Kayden Beasley

Personal information
- Born: December 22, 2006 (age 19) China

Sport
- Country: United States
- Sport: Ice sled hockey
- Position: Defense

Medal record
Para ice hockey
Representing United States
Paralympic Games
| Gold medal – first place | 2026 Milano Cortina | Team competition |
World Championships
| Gold medal – first place | 2025 Buffalo | Team competition |

= Kayden Beasley =

American sledge hockey player (born 2006)

Kayden Beasley (born December 22, 2006) is an American ice sled hockey player. He is a member of the United States national team that won a gold medal at the 2026 Winter Paralympics.

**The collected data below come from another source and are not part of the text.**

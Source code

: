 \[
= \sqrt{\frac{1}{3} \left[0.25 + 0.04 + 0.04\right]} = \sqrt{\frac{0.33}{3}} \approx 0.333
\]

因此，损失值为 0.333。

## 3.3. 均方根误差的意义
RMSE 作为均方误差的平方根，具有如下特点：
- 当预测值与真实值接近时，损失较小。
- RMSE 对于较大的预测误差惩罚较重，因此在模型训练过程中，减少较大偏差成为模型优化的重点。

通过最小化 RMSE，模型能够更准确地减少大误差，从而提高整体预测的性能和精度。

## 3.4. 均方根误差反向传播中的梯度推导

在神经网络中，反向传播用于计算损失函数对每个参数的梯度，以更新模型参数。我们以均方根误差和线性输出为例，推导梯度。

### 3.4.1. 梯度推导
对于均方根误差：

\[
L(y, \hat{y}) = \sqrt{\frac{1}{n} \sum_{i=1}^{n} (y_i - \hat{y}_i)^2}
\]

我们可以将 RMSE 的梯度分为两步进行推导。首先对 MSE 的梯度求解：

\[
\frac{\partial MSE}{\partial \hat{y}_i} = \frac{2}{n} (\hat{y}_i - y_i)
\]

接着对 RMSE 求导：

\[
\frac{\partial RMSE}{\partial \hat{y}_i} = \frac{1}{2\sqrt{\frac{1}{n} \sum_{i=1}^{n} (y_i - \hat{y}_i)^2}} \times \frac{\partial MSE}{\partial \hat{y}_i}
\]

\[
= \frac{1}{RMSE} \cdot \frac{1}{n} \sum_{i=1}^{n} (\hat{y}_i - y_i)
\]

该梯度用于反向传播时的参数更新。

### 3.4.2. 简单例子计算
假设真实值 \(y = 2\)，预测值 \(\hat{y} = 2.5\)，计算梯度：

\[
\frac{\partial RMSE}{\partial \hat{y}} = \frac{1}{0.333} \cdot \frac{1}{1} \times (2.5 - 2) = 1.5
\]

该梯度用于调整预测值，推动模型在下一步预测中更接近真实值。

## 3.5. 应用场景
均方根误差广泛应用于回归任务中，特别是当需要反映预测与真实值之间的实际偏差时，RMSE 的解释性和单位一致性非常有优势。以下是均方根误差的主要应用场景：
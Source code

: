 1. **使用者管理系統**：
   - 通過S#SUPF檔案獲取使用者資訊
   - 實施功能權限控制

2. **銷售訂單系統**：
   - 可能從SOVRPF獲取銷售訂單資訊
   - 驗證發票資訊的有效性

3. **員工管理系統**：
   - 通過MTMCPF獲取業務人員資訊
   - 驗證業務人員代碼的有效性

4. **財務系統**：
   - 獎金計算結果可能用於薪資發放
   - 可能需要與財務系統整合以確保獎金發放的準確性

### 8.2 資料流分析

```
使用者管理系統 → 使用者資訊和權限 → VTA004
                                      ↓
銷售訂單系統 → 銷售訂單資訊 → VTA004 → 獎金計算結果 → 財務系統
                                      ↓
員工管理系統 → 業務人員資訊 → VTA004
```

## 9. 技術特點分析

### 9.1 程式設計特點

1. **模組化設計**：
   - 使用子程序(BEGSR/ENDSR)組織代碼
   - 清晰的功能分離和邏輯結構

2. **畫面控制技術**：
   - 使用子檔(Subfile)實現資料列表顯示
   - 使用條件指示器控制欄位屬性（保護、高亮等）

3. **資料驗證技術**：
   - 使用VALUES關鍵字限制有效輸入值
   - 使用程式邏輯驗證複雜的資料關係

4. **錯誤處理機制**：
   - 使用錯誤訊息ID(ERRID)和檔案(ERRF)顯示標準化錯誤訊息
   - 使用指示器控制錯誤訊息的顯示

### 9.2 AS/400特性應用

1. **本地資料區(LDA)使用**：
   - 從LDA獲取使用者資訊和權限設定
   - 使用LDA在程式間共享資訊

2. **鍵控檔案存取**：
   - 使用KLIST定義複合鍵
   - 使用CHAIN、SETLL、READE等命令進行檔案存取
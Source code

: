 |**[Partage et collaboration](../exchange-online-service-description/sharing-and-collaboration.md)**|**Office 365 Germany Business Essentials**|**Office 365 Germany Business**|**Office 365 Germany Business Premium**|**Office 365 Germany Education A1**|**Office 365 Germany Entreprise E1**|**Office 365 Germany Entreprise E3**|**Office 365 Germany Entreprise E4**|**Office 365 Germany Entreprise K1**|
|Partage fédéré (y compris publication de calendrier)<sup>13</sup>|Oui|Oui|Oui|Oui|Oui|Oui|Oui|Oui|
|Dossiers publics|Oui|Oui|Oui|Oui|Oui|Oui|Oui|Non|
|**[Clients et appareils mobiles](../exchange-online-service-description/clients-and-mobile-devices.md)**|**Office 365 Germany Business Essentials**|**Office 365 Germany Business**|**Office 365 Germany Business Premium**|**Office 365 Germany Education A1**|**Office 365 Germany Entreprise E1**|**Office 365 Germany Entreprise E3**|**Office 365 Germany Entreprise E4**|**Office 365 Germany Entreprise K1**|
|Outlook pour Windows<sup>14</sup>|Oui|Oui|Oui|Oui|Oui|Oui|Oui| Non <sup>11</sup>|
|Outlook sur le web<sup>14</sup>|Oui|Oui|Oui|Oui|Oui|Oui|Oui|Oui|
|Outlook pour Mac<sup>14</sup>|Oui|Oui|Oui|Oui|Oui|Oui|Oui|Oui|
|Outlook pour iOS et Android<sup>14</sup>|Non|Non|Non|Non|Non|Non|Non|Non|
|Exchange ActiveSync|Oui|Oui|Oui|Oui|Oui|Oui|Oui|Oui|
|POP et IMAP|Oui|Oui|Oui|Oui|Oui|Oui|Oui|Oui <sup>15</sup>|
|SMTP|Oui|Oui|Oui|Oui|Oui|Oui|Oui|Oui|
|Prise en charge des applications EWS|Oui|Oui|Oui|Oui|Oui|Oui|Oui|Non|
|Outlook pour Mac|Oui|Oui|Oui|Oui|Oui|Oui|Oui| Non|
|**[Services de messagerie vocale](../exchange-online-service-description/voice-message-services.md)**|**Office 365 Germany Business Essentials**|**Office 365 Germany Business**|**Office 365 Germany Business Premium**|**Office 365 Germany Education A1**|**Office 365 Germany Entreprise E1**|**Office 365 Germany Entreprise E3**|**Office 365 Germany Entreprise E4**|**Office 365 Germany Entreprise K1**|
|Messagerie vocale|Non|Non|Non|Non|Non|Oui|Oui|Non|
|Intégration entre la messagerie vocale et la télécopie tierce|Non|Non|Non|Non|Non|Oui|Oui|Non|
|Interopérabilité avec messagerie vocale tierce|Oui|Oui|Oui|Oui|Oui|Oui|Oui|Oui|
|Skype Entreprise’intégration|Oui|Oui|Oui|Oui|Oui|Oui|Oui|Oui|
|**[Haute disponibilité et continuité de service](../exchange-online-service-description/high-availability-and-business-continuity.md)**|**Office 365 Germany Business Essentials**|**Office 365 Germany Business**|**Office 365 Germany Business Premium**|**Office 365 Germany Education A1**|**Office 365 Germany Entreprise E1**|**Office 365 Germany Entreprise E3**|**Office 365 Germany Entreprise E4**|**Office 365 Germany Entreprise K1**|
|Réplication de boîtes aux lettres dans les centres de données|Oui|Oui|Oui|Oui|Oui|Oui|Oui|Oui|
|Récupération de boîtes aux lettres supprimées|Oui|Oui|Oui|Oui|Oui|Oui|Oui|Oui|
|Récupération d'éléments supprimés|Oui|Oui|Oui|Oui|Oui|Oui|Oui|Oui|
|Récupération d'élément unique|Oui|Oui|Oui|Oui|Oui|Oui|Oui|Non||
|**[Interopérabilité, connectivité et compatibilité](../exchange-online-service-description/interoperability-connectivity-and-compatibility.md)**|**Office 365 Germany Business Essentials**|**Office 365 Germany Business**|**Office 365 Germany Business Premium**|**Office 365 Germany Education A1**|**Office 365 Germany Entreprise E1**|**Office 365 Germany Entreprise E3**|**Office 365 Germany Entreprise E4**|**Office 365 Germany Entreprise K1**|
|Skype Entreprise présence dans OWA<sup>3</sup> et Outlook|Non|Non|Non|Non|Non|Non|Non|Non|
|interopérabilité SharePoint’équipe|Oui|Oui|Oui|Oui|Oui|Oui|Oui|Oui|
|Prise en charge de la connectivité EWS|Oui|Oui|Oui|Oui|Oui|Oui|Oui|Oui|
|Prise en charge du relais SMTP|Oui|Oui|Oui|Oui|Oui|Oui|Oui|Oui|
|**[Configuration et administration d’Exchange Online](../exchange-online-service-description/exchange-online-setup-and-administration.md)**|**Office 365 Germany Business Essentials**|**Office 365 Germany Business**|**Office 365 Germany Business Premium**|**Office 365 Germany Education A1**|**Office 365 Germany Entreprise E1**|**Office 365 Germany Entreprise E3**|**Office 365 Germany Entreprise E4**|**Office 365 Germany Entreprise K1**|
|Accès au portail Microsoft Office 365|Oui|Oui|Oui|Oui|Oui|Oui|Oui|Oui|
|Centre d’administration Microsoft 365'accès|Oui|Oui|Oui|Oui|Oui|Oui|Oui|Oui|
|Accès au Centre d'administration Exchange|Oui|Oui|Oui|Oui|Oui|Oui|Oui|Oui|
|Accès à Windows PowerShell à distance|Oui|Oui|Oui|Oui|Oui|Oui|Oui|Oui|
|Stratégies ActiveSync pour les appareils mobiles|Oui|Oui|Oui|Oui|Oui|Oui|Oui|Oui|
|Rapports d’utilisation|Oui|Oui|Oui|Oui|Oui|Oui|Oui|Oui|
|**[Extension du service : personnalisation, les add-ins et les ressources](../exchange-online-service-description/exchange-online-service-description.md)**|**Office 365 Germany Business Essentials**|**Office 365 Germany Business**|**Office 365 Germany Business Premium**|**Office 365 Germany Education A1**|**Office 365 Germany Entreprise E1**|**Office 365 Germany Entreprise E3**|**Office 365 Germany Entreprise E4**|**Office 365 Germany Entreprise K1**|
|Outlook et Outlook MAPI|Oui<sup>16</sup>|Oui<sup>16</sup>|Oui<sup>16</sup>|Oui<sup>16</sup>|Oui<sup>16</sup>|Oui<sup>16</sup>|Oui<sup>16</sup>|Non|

==Early life and education==
Beasley was born in China as a congenital bilateral amputee. His birth parents abandoned him, and at three years old, he was adopted by Anthony and Amy Beasley and brought home to North Carolina on Christmas Day 2009. His brother, Caleb Beasley, was adopted in 2006 from the same Chinese province.

==Career==
Beasley made his World Para Ice Hockey Championships debut for the United States at 2025 World Para Ice Hockey Championships and won a gold medal. He competed at the 2025 International Para Hockey Cup and ranked second on the team in scoring with two goals and five assists.

On January 2, 2026, he was named to Team USA's roster for the 2026 Winter Paralympics. He won a gold medal, Team USA's fifth consecutive gold medal in Para ice hockey at the Winter Paralympics.

==Personal life==
Beasley is Christian and attends Grace Community Church in Angier, North Carolina.